→ Problem to solve
The answer must be an exact copy of the lines from the one holding "For every sample, we" through the final line of the entries, and nothing else.

→ Dataset extract
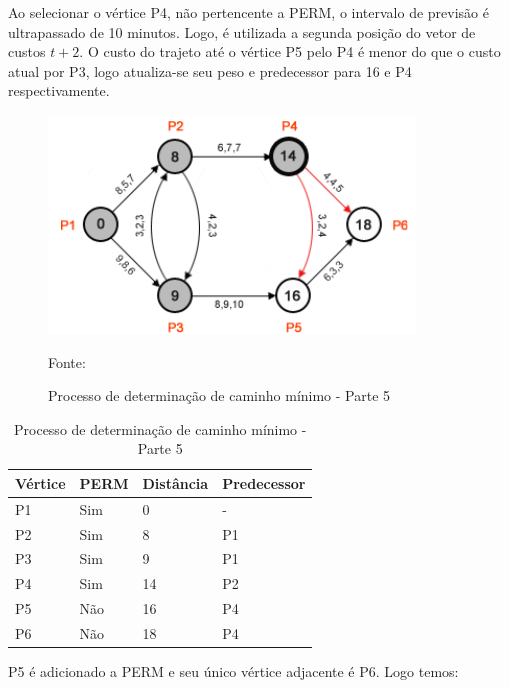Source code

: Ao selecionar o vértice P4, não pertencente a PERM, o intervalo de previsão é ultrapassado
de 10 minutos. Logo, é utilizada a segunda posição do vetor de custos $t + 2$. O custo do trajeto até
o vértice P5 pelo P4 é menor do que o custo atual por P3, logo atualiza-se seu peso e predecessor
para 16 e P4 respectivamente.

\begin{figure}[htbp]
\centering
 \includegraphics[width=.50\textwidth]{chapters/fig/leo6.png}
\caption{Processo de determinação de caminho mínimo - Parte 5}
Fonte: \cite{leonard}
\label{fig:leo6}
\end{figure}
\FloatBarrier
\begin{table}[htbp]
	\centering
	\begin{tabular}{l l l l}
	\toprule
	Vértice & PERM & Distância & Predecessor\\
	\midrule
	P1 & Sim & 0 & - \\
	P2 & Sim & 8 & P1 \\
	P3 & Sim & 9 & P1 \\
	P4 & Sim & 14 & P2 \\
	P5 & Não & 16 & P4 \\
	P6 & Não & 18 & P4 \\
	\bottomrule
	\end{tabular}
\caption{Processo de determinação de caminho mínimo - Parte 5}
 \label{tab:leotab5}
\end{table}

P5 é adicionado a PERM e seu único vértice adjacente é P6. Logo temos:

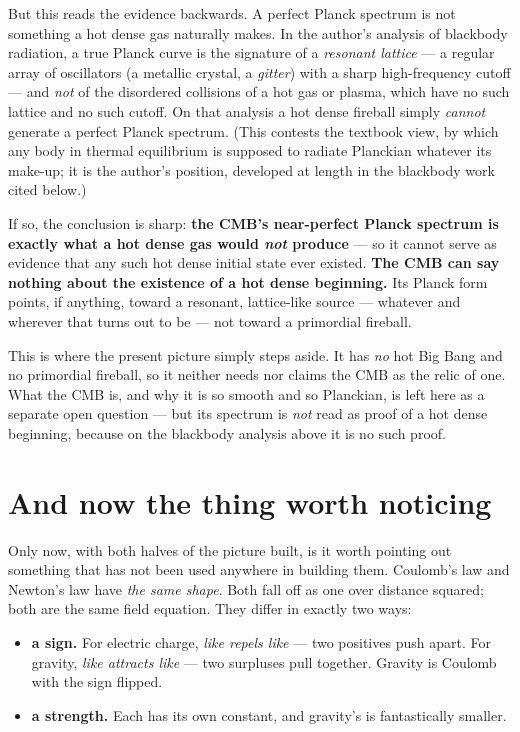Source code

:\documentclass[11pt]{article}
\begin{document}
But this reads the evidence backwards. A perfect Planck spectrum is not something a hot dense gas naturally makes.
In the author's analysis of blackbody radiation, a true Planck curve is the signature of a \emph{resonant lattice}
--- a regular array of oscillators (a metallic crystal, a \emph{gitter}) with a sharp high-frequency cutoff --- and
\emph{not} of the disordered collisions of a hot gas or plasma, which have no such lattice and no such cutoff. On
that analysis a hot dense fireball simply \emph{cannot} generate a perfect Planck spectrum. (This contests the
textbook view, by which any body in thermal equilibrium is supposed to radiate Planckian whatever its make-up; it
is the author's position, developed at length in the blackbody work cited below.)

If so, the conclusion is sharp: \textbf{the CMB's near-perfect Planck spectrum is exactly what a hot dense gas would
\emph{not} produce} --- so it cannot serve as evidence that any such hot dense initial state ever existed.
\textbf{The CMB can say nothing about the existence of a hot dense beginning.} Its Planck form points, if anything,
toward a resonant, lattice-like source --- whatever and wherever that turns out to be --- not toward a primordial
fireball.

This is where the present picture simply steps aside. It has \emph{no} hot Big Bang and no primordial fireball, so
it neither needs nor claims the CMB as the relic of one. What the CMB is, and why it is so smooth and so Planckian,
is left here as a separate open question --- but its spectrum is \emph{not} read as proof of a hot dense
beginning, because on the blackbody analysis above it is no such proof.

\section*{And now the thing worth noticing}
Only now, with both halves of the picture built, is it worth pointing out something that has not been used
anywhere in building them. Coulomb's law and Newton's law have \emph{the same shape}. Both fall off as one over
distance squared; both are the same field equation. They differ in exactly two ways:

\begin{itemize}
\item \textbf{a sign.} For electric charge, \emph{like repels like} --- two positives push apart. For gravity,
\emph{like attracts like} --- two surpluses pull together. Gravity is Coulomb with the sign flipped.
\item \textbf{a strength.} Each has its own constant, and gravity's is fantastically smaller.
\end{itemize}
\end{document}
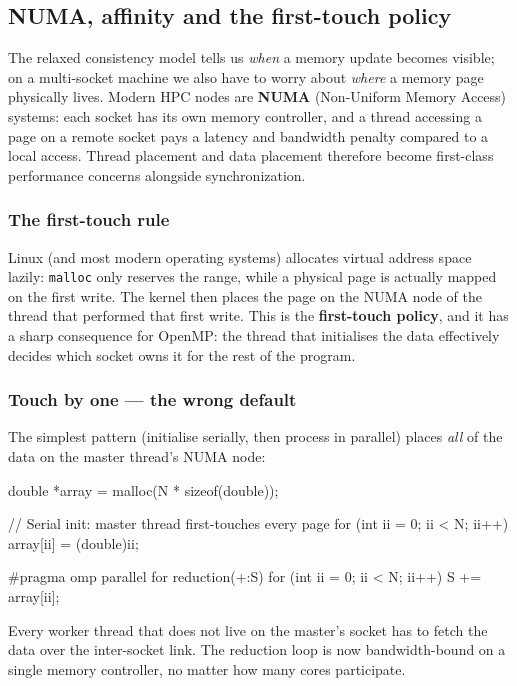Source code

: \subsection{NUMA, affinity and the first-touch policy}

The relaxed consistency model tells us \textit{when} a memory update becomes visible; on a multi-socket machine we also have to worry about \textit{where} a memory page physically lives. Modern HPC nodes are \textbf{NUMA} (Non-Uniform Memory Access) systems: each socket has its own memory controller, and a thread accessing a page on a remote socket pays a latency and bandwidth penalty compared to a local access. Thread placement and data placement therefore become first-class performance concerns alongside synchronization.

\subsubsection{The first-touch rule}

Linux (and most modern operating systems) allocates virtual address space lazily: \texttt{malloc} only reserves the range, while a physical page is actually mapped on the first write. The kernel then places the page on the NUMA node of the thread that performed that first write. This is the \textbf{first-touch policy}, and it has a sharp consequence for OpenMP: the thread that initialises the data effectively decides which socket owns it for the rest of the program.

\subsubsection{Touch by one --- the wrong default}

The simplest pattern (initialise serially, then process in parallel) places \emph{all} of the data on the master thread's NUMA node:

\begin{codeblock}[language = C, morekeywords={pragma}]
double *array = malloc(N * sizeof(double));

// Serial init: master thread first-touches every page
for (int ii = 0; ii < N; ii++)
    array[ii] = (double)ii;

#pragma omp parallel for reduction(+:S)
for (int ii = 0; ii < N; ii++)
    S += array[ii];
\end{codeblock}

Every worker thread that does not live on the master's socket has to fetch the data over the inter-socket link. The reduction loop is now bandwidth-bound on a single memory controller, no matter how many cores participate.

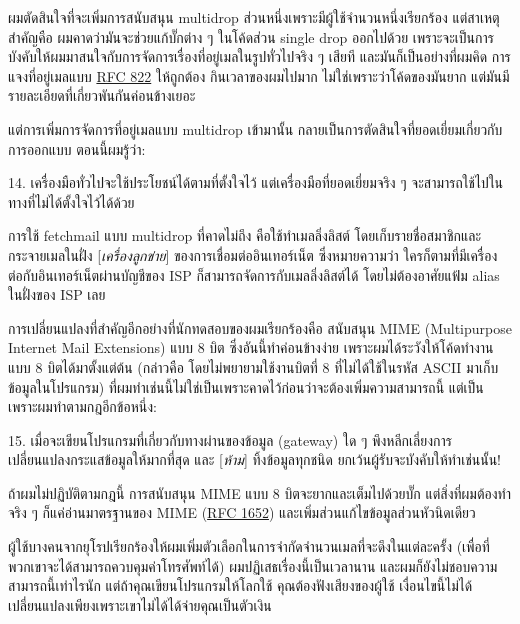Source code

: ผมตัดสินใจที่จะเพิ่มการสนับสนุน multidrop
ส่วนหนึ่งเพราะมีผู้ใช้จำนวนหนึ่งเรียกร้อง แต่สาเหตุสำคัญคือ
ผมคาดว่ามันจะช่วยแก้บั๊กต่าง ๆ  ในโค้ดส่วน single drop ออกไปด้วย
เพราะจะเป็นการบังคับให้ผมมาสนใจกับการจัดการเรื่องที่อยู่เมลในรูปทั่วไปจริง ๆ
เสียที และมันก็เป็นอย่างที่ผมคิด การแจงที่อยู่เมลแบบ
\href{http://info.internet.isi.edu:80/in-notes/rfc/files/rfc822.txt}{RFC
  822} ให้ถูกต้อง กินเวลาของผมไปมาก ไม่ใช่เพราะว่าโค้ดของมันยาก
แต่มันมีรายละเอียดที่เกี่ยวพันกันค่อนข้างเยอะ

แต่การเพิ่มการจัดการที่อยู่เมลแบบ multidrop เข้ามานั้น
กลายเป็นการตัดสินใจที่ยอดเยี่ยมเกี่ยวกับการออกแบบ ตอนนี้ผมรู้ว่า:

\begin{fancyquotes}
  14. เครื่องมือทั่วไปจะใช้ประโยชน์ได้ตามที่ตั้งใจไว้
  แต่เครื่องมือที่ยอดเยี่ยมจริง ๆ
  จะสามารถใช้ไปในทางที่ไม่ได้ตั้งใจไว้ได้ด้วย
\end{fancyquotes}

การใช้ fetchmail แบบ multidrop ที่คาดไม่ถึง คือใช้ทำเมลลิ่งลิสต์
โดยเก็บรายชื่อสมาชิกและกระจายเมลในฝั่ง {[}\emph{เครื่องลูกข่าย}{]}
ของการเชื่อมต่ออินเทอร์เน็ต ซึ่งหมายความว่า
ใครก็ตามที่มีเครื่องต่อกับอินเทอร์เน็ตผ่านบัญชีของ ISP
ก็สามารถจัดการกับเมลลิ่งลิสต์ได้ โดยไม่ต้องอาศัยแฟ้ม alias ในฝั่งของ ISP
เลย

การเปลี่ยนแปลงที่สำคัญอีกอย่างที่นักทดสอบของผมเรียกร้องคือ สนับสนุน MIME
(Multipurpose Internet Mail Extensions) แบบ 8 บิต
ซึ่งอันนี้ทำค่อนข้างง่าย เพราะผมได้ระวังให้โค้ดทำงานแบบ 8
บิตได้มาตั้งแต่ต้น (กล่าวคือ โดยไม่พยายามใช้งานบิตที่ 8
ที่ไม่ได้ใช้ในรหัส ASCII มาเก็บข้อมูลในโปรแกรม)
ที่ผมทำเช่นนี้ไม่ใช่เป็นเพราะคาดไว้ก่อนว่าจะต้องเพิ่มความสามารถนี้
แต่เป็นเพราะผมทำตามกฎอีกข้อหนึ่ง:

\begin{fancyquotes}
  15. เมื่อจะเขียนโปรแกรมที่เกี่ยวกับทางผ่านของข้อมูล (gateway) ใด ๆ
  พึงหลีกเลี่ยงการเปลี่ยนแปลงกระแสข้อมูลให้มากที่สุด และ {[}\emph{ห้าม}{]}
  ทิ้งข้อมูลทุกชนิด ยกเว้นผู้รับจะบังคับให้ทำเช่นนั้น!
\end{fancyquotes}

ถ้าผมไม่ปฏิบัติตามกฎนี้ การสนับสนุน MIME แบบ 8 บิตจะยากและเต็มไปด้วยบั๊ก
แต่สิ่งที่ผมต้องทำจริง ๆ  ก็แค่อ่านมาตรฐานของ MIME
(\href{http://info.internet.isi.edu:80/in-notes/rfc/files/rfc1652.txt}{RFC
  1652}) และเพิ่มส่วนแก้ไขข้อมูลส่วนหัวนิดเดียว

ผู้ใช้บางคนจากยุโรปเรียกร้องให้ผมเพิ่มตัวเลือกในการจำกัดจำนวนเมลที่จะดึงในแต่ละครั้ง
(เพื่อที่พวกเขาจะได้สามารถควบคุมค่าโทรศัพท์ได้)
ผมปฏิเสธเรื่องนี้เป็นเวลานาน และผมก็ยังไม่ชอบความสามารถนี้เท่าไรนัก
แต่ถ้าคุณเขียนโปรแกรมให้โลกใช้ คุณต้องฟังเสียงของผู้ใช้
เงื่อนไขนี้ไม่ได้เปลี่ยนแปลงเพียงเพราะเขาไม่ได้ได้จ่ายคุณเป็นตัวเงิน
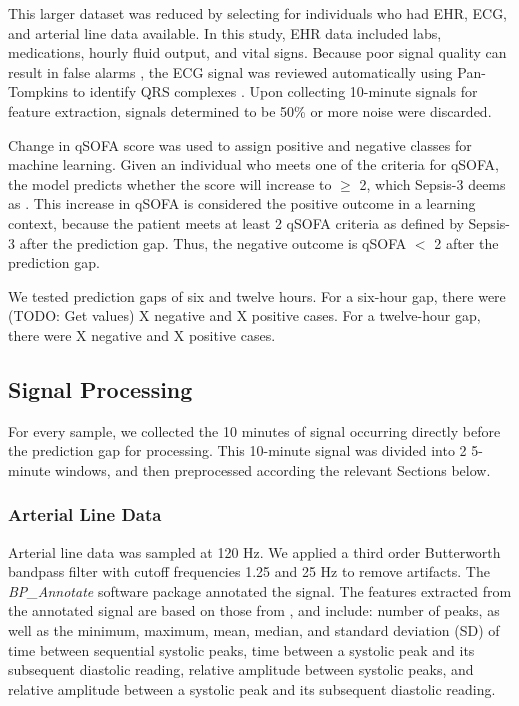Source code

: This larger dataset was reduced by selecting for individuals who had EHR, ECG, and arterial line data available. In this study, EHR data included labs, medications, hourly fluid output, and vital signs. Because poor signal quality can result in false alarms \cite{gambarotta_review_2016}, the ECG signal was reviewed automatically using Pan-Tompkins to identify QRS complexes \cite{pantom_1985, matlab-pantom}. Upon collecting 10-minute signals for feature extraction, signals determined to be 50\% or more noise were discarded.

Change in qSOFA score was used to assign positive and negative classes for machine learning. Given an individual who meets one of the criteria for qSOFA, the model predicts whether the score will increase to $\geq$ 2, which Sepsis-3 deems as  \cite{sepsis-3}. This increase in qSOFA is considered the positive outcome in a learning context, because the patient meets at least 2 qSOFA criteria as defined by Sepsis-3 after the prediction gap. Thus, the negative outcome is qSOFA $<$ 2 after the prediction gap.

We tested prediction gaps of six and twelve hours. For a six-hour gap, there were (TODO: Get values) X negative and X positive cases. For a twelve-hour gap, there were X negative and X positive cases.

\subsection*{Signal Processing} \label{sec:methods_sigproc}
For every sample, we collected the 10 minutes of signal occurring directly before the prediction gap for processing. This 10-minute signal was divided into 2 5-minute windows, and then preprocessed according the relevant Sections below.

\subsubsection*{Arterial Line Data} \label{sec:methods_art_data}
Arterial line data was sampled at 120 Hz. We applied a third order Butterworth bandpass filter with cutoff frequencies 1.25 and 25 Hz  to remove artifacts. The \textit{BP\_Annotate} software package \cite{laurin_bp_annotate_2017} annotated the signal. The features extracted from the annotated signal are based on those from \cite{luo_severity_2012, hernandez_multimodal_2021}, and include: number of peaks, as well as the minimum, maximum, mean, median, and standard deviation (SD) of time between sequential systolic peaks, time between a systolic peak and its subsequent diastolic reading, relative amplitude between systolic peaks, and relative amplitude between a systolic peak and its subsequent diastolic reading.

→ Result of the exercise
For every sample, we collected the 10 minutes of signal occurring directly before the prediction gap for processing. This 10-minute signal was divided into 2 5-minute windows, and then preprocessed according the relevant Sections below.

\subsubsection*{Arterial Line Data} \label{sec:methods_art_data}
Arterial line data was sampled at 120 Hz. We applied a third order Butterworth bandpass filter with cutoff frequencies 1.25 and 25 Hz  to remove artifacts. The \textit{BP\_Annotate} software package \cite{laurin_bp_annotate_2017} annotated the signal. The features extracted from the annotated signal are based on those from \cite{luo_severity_2012, hernandez_multimodal_2021}, and include: number of peaks, as well as the minimum, maximum, mean, median, and standard deviation (SD) of time between sequential systolic peaks, time between a systolic peak and its subsequent diastolic reading, relative amplitude between systolic peaks, and relative amplitude between a systolic peak and its subsequent diastolic reading.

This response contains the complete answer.